*** Opening of Records ***

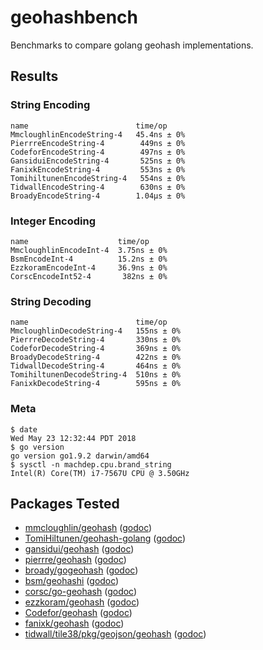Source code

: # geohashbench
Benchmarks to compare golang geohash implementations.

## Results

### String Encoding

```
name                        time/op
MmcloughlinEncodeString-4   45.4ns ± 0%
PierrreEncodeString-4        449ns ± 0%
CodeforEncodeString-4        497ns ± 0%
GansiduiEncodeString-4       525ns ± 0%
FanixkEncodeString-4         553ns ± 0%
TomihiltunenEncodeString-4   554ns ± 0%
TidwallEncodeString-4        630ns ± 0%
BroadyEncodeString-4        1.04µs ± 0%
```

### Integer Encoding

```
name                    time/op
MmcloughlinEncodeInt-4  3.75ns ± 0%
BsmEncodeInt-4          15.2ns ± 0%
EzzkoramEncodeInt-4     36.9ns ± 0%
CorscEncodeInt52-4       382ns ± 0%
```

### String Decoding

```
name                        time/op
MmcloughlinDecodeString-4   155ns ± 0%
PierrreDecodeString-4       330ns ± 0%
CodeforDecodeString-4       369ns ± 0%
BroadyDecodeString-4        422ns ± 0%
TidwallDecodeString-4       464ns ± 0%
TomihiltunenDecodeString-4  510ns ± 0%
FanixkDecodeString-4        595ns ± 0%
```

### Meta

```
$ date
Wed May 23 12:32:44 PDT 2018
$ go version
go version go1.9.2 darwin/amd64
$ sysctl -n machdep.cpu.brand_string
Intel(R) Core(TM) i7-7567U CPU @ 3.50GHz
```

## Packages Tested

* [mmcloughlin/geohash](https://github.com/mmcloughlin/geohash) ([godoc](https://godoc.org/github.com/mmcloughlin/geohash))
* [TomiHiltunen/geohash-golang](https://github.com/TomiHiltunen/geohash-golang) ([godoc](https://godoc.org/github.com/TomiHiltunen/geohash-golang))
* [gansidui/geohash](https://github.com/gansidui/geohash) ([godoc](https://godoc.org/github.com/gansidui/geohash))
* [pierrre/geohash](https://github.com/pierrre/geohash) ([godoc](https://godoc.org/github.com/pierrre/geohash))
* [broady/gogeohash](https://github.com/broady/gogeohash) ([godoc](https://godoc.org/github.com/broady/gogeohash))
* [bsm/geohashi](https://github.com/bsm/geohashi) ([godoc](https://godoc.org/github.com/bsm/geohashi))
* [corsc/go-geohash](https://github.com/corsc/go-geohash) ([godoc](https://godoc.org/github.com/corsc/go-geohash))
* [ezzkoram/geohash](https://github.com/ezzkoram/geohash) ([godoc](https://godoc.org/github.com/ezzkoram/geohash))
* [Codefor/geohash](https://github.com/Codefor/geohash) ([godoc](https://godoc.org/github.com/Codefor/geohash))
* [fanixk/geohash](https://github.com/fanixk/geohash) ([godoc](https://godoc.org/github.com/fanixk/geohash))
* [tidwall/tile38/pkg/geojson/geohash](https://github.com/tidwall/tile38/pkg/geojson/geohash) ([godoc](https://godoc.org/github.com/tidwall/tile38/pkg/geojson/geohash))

*** Close of Records ***
*** Opening of Records ***

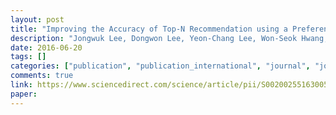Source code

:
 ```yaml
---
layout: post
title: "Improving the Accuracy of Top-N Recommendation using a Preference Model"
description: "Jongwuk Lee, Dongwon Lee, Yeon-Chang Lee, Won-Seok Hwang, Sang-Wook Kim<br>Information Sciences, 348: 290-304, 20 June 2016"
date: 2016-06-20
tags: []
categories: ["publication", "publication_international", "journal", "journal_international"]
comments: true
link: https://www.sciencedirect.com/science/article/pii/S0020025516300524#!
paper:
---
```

*** Close of Records ***
*** Opening of Records ***

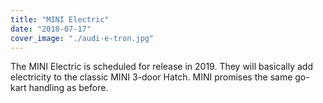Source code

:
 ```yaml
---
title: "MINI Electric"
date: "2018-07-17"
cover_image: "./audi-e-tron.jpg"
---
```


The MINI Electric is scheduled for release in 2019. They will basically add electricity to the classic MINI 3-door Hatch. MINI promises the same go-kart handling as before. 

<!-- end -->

*** Close of Records ***

**Activity**
Report each line of the data that includes the string "Electric".

**Answer section**
title: "MINI Electric"
The MINI Electric is scheduled for release in 2019. They will basically add electricity to the classic MINI 3-door Hatch. MINI promises the same go-kart handling as before. 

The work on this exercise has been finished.